Would you please transcribe, exactly as written, the lines of the entries below starting at the one that holds "internal device's battery." and ending at the one that holds "of digital inputs.", both included?

━━━━━ Data in this exercise

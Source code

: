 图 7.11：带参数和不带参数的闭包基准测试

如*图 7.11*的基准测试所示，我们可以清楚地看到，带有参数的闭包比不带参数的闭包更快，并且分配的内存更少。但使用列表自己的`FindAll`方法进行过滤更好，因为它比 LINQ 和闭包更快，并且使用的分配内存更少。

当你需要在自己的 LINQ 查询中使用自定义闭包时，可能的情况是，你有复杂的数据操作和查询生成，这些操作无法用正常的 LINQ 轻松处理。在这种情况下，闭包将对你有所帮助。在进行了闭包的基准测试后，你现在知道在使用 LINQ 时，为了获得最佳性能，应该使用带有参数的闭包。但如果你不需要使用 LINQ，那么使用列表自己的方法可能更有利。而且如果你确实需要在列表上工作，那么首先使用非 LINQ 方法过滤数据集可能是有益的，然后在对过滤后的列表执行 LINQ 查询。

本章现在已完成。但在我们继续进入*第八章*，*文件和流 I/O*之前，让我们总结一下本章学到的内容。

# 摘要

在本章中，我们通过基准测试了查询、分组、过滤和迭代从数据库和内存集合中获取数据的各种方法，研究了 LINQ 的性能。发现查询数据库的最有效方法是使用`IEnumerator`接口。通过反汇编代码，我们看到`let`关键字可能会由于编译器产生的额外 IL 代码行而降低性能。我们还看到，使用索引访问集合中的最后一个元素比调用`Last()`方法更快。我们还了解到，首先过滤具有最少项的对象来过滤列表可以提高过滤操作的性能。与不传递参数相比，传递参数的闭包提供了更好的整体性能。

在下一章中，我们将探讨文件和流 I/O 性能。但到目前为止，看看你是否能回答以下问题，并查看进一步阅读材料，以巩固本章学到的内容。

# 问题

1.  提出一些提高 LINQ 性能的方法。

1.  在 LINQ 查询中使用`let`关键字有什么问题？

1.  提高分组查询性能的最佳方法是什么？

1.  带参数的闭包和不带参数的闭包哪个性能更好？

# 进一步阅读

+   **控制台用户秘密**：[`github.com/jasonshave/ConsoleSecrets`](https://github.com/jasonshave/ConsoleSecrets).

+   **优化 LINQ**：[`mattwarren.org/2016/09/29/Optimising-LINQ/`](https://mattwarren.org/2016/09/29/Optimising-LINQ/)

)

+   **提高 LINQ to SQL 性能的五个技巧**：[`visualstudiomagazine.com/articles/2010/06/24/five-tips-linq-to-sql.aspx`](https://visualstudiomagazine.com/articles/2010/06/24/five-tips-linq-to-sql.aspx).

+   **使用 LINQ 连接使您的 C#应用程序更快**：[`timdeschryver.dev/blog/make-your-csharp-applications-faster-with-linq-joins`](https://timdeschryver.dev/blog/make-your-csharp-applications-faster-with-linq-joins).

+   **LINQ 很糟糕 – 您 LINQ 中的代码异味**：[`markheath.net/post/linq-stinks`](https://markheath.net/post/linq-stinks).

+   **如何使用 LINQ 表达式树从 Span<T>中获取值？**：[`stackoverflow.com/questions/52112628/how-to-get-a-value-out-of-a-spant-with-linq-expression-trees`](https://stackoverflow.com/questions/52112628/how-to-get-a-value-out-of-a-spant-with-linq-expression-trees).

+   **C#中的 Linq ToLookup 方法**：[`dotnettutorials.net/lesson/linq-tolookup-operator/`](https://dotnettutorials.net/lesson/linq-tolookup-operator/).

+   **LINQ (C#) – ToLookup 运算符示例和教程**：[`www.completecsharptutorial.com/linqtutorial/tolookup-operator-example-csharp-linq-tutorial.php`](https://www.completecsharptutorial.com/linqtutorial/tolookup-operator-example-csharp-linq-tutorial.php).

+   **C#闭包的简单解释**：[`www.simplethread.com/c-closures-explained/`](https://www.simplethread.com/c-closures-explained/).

━━━━━━━━━━
━━━━━ Data in this exercise

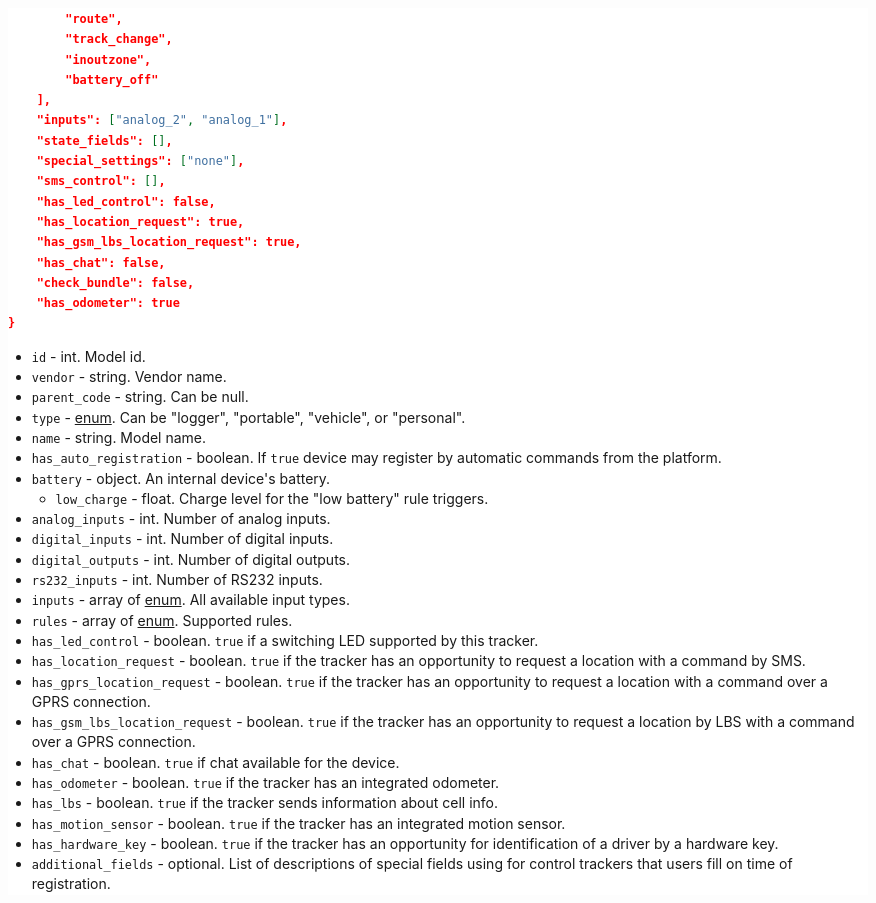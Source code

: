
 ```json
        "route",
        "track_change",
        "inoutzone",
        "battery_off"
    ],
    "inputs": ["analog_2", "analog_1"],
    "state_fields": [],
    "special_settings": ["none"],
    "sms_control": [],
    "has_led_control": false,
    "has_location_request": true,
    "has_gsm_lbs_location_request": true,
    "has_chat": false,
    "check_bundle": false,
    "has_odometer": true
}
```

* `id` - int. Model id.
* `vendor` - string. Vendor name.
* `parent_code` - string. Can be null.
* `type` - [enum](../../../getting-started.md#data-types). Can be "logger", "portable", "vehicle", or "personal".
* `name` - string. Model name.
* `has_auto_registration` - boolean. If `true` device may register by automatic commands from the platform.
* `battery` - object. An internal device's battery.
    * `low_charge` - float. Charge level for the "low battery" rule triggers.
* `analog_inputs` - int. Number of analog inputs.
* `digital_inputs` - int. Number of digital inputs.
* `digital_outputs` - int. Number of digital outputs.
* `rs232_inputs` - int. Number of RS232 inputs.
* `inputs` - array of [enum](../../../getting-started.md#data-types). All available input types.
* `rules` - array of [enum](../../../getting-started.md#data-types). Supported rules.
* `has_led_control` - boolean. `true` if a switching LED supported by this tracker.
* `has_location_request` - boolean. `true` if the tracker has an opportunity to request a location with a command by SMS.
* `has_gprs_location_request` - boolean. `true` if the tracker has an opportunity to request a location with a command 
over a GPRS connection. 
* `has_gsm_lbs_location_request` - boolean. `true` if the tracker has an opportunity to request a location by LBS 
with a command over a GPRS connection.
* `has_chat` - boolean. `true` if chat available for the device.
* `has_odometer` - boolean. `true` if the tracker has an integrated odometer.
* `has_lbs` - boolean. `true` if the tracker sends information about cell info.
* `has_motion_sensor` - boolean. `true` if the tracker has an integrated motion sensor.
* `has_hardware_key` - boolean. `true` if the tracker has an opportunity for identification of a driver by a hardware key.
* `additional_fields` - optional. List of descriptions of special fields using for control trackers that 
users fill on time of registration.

━━━━━━━━━━

Reply:
* `battery` - object. An internal device's battery.
    * `low_charge` - float. Charge level for the "low battery" rule triggers.
* `analog_inputs` - int. Number of analog inputs.
* `digital_inputs` - int. Number of digital inputs.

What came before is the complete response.